Work instructions
Reduce the material below to its lines containing "GetDeviceSettingStateSummariesOk".

=-=-=

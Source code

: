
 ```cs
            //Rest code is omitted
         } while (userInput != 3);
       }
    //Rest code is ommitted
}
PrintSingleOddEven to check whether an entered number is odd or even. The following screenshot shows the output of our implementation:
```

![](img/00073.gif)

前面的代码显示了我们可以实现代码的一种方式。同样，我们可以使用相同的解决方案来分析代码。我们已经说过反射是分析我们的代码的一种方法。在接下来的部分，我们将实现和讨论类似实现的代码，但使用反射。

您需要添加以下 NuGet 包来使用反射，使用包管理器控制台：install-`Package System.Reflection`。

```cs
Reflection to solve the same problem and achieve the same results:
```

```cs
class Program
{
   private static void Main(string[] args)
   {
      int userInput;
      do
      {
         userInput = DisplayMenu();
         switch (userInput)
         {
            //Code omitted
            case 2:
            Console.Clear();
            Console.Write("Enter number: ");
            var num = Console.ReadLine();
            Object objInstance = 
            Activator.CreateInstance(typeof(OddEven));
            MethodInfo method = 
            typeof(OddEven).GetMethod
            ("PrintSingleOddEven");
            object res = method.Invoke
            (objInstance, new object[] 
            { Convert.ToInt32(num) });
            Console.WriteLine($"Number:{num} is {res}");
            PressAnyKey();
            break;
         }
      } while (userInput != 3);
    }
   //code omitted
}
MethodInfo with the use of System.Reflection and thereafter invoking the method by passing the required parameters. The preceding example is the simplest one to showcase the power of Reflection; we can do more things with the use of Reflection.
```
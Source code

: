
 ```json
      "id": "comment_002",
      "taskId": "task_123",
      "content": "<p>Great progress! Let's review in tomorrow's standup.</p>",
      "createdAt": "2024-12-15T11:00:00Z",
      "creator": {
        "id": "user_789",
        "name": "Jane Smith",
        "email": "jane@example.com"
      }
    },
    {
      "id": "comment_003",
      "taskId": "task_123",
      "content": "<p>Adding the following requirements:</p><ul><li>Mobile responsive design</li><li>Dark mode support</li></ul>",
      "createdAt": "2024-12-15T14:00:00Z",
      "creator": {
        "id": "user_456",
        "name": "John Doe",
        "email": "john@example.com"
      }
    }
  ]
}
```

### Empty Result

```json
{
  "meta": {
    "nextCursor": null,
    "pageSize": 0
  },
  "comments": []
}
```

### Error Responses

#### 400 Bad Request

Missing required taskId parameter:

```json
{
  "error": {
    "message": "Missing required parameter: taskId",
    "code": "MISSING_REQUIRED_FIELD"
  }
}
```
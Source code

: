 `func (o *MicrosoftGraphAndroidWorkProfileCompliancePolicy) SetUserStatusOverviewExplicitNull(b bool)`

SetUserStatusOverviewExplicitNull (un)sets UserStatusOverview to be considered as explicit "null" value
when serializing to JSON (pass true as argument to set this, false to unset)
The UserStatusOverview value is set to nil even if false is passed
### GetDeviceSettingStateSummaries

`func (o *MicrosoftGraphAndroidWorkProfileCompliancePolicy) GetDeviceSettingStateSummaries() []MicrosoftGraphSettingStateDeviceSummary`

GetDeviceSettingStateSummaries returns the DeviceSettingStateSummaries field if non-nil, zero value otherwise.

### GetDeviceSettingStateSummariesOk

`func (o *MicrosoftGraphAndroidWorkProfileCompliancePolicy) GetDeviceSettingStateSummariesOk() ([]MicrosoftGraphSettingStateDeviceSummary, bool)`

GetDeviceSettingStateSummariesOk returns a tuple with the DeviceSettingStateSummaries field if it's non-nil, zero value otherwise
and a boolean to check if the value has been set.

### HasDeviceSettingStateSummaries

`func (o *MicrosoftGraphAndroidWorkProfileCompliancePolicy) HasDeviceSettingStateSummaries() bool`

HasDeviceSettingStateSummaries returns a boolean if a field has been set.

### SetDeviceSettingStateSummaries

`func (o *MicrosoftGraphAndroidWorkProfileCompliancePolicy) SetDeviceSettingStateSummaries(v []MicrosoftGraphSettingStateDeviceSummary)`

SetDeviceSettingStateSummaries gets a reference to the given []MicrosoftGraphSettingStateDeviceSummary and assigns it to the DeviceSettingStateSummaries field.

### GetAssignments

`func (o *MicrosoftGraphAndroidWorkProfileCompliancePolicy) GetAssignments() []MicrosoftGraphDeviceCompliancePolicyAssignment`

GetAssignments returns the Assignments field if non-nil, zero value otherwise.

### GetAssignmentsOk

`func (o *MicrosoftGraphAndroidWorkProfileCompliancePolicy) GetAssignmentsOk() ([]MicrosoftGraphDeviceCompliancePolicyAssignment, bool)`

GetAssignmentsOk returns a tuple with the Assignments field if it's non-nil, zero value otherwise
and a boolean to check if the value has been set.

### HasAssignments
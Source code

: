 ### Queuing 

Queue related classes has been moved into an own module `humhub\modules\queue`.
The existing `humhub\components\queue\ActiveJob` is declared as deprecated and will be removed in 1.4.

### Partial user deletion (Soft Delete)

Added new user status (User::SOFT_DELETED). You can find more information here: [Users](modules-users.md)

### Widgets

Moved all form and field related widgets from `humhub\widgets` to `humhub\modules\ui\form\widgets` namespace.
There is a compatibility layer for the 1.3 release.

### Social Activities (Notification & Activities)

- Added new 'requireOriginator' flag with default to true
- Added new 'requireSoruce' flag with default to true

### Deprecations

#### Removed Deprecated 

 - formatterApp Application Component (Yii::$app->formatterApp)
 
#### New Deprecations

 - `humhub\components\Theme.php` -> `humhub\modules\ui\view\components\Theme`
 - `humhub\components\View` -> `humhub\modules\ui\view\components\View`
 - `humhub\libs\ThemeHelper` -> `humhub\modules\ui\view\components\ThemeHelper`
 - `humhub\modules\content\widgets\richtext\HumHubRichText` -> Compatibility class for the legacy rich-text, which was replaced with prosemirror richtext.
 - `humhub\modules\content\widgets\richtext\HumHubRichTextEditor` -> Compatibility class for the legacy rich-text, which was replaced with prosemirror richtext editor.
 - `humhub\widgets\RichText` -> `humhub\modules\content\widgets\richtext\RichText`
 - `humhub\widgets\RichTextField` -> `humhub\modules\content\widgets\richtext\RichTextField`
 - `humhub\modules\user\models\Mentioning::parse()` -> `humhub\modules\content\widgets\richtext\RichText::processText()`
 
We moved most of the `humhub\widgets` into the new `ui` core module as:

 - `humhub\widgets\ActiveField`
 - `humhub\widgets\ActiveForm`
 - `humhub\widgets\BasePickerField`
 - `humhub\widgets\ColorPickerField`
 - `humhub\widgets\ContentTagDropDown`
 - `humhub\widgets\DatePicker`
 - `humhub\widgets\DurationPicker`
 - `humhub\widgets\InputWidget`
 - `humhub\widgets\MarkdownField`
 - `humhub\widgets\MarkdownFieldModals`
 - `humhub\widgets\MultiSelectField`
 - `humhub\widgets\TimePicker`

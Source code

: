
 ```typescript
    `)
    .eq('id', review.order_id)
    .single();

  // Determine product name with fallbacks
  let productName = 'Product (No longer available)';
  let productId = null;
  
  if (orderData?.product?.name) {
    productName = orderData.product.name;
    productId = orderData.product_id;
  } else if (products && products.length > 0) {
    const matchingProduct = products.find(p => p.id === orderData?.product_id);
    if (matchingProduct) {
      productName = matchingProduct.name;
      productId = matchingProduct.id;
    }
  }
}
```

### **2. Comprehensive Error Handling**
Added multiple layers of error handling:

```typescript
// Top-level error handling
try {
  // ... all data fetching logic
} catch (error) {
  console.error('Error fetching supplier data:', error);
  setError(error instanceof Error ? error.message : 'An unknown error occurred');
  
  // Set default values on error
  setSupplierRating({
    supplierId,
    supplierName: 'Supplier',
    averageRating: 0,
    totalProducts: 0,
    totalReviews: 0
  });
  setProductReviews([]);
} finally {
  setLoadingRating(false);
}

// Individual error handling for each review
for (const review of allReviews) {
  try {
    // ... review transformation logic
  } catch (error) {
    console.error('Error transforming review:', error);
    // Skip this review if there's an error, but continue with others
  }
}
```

=-=-=

Result of the task
### GetDeviceSettingStateSummariesOk
`func (o *MicrosoftGraphAndroidWorkProfileCompliancePolicy) GetDeviceSettingStateSummariesOk() ([]MicrosoftGraphSettingStateDeviceSummary, bool)`
GetDeviceSettingStateSummariesOk returns a tuple with the DeviceSettingStateSummaries field if it's non-nil, zero value otherwise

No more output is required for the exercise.